**WHAT TO PRODUCE:** Collect every line below that contains the word "Summary".

**RECORDS PROVIDED:**
....

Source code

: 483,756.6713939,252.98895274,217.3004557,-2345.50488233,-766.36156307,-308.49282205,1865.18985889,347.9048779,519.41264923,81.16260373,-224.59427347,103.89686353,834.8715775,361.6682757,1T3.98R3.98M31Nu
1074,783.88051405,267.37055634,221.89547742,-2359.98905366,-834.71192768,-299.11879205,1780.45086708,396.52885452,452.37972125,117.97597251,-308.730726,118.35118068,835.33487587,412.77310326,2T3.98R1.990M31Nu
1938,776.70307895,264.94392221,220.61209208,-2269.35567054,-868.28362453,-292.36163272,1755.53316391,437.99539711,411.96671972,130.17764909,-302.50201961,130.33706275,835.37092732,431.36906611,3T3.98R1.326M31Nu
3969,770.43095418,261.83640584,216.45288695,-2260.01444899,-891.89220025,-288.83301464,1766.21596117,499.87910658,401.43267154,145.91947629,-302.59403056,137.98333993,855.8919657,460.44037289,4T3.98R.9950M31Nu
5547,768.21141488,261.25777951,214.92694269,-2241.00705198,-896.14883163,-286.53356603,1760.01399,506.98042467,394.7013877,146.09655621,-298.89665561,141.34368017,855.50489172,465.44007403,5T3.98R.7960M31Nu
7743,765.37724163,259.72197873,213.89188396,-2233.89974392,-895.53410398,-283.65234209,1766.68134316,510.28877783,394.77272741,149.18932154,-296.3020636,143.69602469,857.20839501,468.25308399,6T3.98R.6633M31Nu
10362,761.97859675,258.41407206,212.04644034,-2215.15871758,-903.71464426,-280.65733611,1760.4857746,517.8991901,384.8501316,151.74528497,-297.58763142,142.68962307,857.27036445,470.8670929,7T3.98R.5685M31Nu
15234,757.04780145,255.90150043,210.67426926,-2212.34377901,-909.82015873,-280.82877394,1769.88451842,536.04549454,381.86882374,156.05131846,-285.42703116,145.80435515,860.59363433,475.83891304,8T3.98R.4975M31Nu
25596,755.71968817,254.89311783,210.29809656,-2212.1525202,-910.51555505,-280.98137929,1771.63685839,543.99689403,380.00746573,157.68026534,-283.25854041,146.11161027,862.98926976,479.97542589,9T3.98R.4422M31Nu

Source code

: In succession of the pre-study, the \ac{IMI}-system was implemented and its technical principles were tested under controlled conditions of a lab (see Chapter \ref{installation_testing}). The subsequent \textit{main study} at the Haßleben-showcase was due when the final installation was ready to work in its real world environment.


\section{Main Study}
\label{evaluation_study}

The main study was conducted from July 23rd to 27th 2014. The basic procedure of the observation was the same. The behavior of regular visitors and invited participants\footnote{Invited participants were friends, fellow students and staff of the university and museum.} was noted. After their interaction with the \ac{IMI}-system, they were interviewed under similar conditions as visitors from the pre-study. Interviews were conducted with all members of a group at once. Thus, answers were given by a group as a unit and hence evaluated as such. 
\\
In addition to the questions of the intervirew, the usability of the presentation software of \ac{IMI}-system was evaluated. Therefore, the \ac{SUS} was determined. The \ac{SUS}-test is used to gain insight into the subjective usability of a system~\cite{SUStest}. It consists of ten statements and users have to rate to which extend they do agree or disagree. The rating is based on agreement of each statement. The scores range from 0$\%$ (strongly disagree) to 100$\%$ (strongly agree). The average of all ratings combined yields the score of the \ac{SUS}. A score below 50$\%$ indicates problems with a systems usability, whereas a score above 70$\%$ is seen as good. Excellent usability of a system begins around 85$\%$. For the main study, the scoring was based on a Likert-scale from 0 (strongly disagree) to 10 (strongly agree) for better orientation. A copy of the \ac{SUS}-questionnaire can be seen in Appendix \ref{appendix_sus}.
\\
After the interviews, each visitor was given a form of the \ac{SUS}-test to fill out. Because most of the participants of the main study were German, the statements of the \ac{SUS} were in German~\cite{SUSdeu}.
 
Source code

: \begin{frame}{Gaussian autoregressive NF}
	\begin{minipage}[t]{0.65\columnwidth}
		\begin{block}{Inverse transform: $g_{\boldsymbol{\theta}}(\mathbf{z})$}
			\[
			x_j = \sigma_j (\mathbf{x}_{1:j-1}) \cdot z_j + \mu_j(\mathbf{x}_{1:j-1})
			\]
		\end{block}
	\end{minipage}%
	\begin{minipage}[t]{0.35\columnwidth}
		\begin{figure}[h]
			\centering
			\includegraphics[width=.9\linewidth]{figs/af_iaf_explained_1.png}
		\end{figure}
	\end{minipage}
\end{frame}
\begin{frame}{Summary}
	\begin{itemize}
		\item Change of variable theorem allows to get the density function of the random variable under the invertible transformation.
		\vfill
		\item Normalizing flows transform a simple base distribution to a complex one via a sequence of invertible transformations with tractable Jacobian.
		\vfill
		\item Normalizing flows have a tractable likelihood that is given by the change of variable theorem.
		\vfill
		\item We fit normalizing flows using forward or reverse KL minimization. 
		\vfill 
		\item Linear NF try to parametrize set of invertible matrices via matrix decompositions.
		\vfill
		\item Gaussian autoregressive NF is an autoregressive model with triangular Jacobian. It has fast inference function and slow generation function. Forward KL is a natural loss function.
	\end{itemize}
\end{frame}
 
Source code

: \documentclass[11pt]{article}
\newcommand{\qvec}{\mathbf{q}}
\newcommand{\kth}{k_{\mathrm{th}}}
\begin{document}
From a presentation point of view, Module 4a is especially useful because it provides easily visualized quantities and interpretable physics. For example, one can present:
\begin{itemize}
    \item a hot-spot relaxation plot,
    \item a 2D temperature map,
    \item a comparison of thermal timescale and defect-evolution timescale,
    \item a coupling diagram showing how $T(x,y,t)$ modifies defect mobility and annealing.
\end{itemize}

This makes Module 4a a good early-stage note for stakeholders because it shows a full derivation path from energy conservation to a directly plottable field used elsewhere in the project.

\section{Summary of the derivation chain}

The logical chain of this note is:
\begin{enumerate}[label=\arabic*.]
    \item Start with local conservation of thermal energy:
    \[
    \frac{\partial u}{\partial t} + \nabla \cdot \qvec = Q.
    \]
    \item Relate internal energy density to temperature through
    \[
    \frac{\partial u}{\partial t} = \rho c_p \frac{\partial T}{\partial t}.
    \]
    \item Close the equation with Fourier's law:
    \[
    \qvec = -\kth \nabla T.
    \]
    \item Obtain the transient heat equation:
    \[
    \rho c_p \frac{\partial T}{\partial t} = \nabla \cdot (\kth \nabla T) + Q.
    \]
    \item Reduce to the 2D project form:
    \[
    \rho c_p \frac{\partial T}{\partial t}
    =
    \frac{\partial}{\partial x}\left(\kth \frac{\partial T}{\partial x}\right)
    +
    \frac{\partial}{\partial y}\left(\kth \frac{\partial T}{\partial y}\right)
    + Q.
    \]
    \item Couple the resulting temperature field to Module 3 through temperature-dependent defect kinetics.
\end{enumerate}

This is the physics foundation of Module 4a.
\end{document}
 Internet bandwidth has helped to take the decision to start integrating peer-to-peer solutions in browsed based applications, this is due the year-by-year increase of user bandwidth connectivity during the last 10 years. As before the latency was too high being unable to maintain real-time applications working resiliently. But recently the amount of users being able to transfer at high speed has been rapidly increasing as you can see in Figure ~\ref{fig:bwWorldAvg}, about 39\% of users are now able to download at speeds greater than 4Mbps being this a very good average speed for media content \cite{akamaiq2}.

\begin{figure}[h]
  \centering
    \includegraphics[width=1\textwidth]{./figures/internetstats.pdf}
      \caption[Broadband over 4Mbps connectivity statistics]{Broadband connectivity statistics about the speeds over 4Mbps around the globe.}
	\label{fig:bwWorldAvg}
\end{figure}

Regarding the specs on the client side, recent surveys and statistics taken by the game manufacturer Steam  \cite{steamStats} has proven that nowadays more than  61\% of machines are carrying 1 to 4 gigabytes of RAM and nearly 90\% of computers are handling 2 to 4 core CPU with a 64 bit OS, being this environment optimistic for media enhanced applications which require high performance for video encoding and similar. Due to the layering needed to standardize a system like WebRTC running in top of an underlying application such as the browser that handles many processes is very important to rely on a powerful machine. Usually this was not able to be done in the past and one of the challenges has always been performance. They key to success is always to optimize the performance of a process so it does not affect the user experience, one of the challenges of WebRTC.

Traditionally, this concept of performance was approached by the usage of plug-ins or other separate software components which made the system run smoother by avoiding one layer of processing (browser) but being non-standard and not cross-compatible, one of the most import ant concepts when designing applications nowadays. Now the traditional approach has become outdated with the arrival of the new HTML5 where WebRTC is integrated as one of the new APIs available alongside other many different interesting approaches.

....

**RESPONSE BELOW:**
\begin{frame}{Summary}
\section{Summary of the derivation chain}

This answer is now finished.